[Saved data entries]
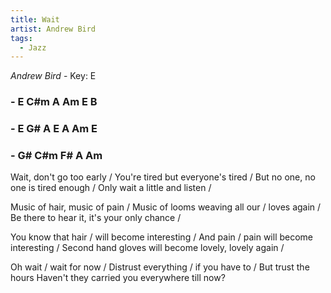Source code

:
 ```yaml
---
title: Wait
artist: Andrew Bird
tags: 
  - Jazz
---
```

*Andrew Bird* - Key: E
### - E C#m A Am E B
### - E G# A E A Am E 
### - G# C#m F# A Am

 
Wait, don't go too early / You're tired but everyone's tired / But no one, no one is tired enough / Only wait a little and listen /

Music of hair, music of pain / Music of looms weaving all our / loves again / Be there to hear it, it's your only chance /

You know that hair / will become interesting / And pain / pain will become interesting / Second hand gloves will become lovely, lovely again /

Oh wait / wait for now / Distrust everything / if you have to / But trust the hours Haven't they carried you everywhere till now?
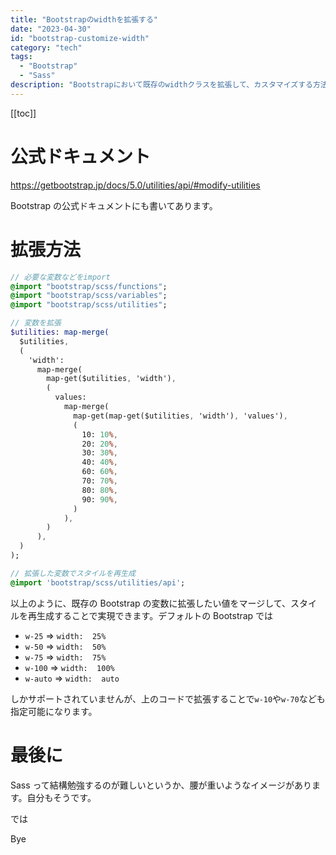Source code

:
 ```yaml
---
title: "Bootstrapのwidthを拡張する"
date: "2023-04-30"
id: "bootstrap-customize-width"
category: "tech"
tags:
  - "Bootstrap"
  - "Sass"
description: "Bootstrapにおいて既存のwidthクラスを拡張して、カスタマイズする方法について書きました。今回はwidthについてですが、heightなどでも同じです。"
---
```


[[toc]]

# 公式ドキュメント

https://getbootstrap.jp/docs/5.0/utilities/api/#modify-utilities

Bootstrap の公式ドキュメントにも書いてあります。

# 拡張方法

```sass
// 必要な変数などをimport
@import "bootstrap/scss/functions";
@import "bootstrap/scss/variables";
@import "bootstrap/scss/utilities";

// 変数を拡張
$utilities: map-merge(
  $utilities,
  (
    'width':
      map-merge(
        map-get($utilities, 'width'),
        (
          values:
            map-merge(
              map-get(map-get($utilities, 'width'), 'values'),
              (
                10: 10%,
                20: 20%,
                30: 30%,
                40: 40%,
                60: 60%,
                70: 70%,
                80: 80%,
                90: 90%,
              )
            ),
        )
      ),
  )
);

// 拡張した変数でスタイルを再生成
@import 'bootstrap/scss/utilities/api';

```

以上のように、既存の Bootstrap の変数に拡張したい値をマージして、スタイルを再生成することで実現できます。デフォルトの Bootstrap では

- `w-25` ⇒ `width:  25%`
- `w-50` ⇒ `width:  50%`
- `w-75` ⇒ `width:  75%`
- `w-100` ⇒ `width:  100%`
- `w-auto` ⇒ `width:  auto`

しかサポートされていませんが、上のコードで拡張することで`w-10`や`w-70`なども指定可能になります。

# 最後に

Sass って結構勉強するのが難しいというか、腰が重いようなイメージがあります。自分もそうです。

では

Bye
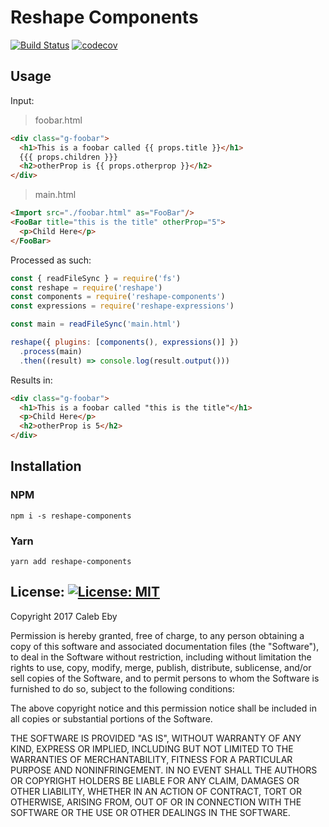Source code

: # Reshape Components
[![Build Status](https://travis-ci.org/calebeby/reshape-components.svg?branch=master)](https://travis-ci.org/calebeby/reshape-components)
[![codecov](https://codecov.io/gh/calebeby/reshape-components/branch/master/graph/badge.svg)](https://codecov.io/gh/calebeby/reshape-components)

## Usage

Input:

> foobar.html
```html
<div class="g-foobar">
  <h1>This is a foobar called {{ props.title }}</h1>
  {{{ props.children }}}
  <h2>otherProp is {{ props.otherprop }}</h2>
</div>
```

> main.html
```html
<Import src="./foobar.html" as="FooBar"/>
<FooBar title="this is the title" otherProp="5">
  <p>Child Here</p>
</FooBar>
```

Processed as such:
```javascript
const { readFileSync } = require('fs')
const reshape = require('reshape')
const components = require('reshape-components')
const expressions = require('reshape-expressions')

const main = readFileSync('main.html')

reshape({ plugins: [components(), expressions()] })
  .process(main)
  .then((result) => console.log(result.output()))
```

Results in:

```html
<div class="g-foobar">
  <h1>This is a foobar called "this is the title"</h1>
  <p>Child Here</p>
  <h2>otherProp is 5</h2>
</div>
```

## Installation

### NPM
```
npm i -s reshape-components
```

### Yarn
```
yarn add reshape-components
```

## License: [![License: MIT](https://img.shields.io/badge/License-MIT-yellow.svg)](https://opensource.org/licenses/MIT)
Copyright 2017 Caleb Eby

Permission is hereby granted, free of charge, to any person obtaining a copy of this software and associated documentation files (the "Software"), to deal in the Software without restriction, including without limitation the rights to use, copy, modify, merge, publish, distribute, sublicense, and/or sell copies of the Software, and to permit persons to whom the Software is furnished to do so, subject to the following conditions:

The above copyright notice and this permission notice shall be included in all copies or substantial portions of the Software.

THE SOFTWARE IS PROVIDED "AS IS", WITHOUT WARRANTY OF ANY KIND, EXPRESS OR IMPLIED, INCLUDING BUT NOT LIMITED TO THE WARRANTIES OF MERCHANTABILITY, FITNESS FOR A PARTICULAR PURPOSE AND NONINFRINGEMENT. IN NO EVENT SHALL THE AUTHORS OR COPYRIGHT HOLDERS BE LIABLE FOR ANY CLAIM, DAMAGES OR OTHER LIABILITY, WHETHER IN AN ACTION OF CONTRACT, TORT OR OTHERWISE, ARISING FROM, OUT OF OR IN CONNECTION WITH THE SOFTWARE OR THE USE OR OTHER DEALINGS IN THE SOFTWARE.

__Problem requirements__
Word for word, reproduce all the data, but not the pictures.

__Your solution__
Source code

:
 ```yaml
---
title: Wait
artist: Andrew Bird
tags: 
  - Jazz
---
```

*Andrew Bird* - Key: E
### - E C#m A Am E B
### - E G# A E A Am E 
### - G# C#m F# A Am

 
Wait, don't go too early / You're tired but everyone's tired / But no one, no one is tired enough / Only wait a little and listen /

Music of hair, music of pain / Music of looms weaving all our / loves again / Be there to hear it, it's your only chance /

You know that hair / will become interesting / And pain / pain will become interesting / Second hand gloves will become lovely, lovely again /

Oh wait / wait for now / Distrust everything / if you have to / But trust the hours Haven't they carried you everywhere till now?
Source code

:
 ```yaml
---
title: "Bootstrapのwidthを拡張する"
date: "2023-04-30"
id: "bootstrap-customize-width"
category: "tech"
tags:
  - "Bootstrap"
  - "Sass"
description: "Bootstrapにおいて既存のwidthクラスを拡張して、カスタマイズする方法について書きました。今回はwidthについてですが、heightなどでも同じです。"
---
```


[[toc]]

# 公式ドキュメント

https://getbootstrap.jp/docs/5.0/utilities/api/#modify-utilities

Bootstrap の公式ドキュメントにも書いてあります。

# 拡張方法

```sass
// 必要な変数などをimport
@import "bootstrap/scss/functions";
@import "bootstrap/scss/variables";
@import "bootstrap/scss/utilities";

// 変数を拡張
$utilities: map-merge(
  $utilities,
  (
    'width':
      map-merge(
        map-get($utilities, 'width'),
        (
          values:
            map-merge(
              map-get(map-get($utilities, 'width'), 'values'),
              (
                10: 10%,
                20: 20%,
                30: 30%,
                40: 40%,
                60: 60%,
                70: 70%,
                80: 80%,
                90: 90%,
              )
            ),
        )
      ),
  )
);

// 拡張した変数でスタイルを再生成
@import 'bootstrap/scss/utilities/api';

```

以上のように、既存の Bootstrap の変数に拡張したい値をマージして、スタイルを再生成することで実現できます。デフォルトの Bootstrap では

- `w-25` ⇒ `width:  25%`
- `w-50` ⇒ `width:  50%`
- `w-75` ⇒ `width:  75%`
- `w-100` ⇒ `width:  100%`
- `w-auto` ⇒ `width:  auto`

しかサポートされていませんが、上のコードで拡張することで`w-10`や`w-70`なども指定可能になります。

# 最後に

Sass って結構勉強するのが難しいというか、腰が重いようなイメージがあります。自分もそうです。

では

Bye
Source code

: # Reshape Components
[![Build Status](https://travis-ci.org/calebeby/reshape-components.svg?branch=master)](https://travis-ci.org/calebeby/reshape-components)
[![codecov](https://codecov.io/gh/calebeby/reshape-components/branch/master/graph/badge.svg)](https://codecov.io/gh/calebeby/reshape-components)

## Usage

Input:

> foobar.html
```html
<div class="g-foobar">
  <h1>This is a foobar called {{ props.title }}</h1>
  {{{ props.children }}}
  <h2>otherProp is {{ props.otherprop }}</h2>
</div>
```

> main.html
```html
<Import src="./foobar.html" as="FooBar"/>
<FooBar title="this is the title" otherProp="5">
  <p>Child Here</p>
</FooBar>
```

Processed as such:
```javascript
const { readFileSync } = require('fs')
const reshape = require('reshape')
const components = require('reshape-components')
const expressions = require('reshape-expressions')

const main = readFileSync('main.html')

reshape({ plugins: [components(), expressions()] })
  .process(main)
  .then((result) => console.log(result.output()))
```

Results in:

```html
<div class="g-foobar">
  <h1>This is a foobar called "this is the title"</h1>
  <p>Child Here</p>
  <h2>otherProp is 5</h2>
</div>
```

## Installation

### NPM
```
npm i -s reshape-components
```

### Yarn
```
yarn add reshape-components
```

## License: [![License: MIT](https://img.shields.io/badge/License-MIT-yellow.svg)](https://opensource.org/licenses/MIT)
Copyright 2017 Caleb Eby

Permission is hereby granted, free of charge, to any person obtaining a copy of this software and associated documentation files (the "Software"), to deal in the Software without restriction, including without limitation the rights to use, copy, modify, merge, publish, distribute, sublicense, and/or sell copies of the Software, and to permit persons to whom the Software is furnished to do so, subject to the following conditions:

The above copyright notice and this permission notice shall be included in all copies or substantial portions of the Software.

THE SOFTWARE IS PROVIDED "AS IS", WITHOUT WARRANTY OF ANY KIND, EXPRESS OR IMPLIED, INCLUDING BUT NOT LIMITED TO THE WARRANTIES OF MERCHANTABILITY, FITNESS FOR A PARTICULAR PURPOSE AND NONINFRINGEMENT. IN NO EVENT SHALL THE AUTHORS OR COPYRIGHT HOLDERS BE LIABLE FOR ANY CLAIM, DAMAGES OR OTHER LIABILITY, WHETHER IN AN ACTION OF CONTRACT, TORT OR OTHERWISE, ARISING FROM, OUT OF OR IN CONNECTION WITH THE SOFTWARE OR THE USE OR OTHER DEALINGS IN THE SOFTWARE.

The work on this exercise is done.